The reverse mortgage helps the seniors over sixty two years old to use the equity of the home to supplement an existing income. Reverse mortgage is loan advance to the home without repayment unless the owner moves, dies, or sells the home.
In the United Kingdom, reverse mortgage is more common as lifetime mortgage. Hence, the owner never needs to repay as long as the owner lives in the home. The reverse mortgage lenders distribute the cash as lump sum, regular payment, credit line, or combinations.
In the United States, the basic types of reverse mortgage are single purpose reverse mortgage, federally insured reverse mortgage, and proprietary reverse mortgage. There may be more types in different countries, but the main idea is very similar.
Single Purpose Reverse Mortgage
The government agencies and non profit organizations offer this type of reverse mortgage. It is generally low costs. Although the government agencies may be local or state, the mortgage is available in a few locations only. The purpose of reverse mortgage is specific such as home repair, home improvements, and property taxes. And, the owner earns low or moderate income.
Federally Insured Reverse Mortgage
The U.S. Department of Housing and Urban Development (HUD) backs this type of reverse mortgage. This type is more commonly known as Home Equity Conversion Mortgages (HECM). The upfront costs are high especially if the owner stays in short period of time. So, this reverse mortgage is costlier than Single Purpose Reverse Mortgage.

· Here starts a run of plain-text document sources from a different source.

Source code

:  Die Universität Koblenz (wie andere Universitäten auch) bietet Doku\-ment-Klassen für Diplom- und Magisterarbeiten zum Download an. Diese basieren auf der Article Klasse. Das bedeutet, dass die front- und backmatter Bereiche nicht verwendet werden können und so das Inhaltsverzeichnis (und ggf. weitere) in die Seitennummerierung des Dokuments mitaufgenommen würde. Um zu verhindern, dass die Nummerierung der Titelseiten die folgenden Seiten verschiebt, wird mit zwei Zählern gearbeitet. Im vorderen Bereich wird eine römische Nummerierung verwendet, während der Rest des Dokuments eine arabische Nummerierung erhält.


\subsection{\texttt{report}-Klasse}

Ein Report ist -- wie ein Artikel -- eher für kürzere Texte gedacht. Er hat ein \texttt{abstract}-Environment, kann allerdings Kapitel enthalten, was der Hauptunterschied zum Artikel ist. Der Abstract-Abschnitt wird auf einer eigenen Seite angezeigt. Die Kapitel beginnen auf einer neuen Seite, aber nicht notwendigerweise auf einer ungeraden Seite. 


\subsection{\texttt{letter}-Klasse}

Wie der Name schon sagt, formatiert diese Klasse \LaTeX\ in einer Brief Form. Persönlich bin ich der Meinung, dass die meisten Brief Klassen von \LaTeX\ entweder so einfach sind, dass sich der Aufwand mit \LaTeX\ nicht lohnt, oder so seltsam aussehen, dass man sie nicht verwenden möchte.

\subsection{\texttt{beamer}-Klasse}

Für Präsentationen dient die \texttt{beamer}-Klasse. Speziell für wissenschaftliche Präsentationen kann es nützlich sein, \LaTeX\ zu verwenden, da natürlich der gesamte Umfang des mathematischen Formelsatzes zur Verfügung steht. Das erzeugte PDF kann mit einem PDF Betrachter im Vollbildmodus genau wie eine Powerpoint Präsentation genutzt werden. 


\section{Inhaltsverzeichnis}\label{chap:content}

It is the opposite of Single Purpose Reverse Mortgage in which the reverse mortgage loan can be used in any purpose. And, the mortgage are widely available anywhere. There are also no income or medical requirements.
Proprietary Reverse Mortgage
The private companies backed or owned this type of reverse mortgage. It is generally the most expensive type of reverse mortgage. However, the owner may get more than other types of reverse mortgage. Generally, it works the same way as the Federally Insured Reverse Mortgage.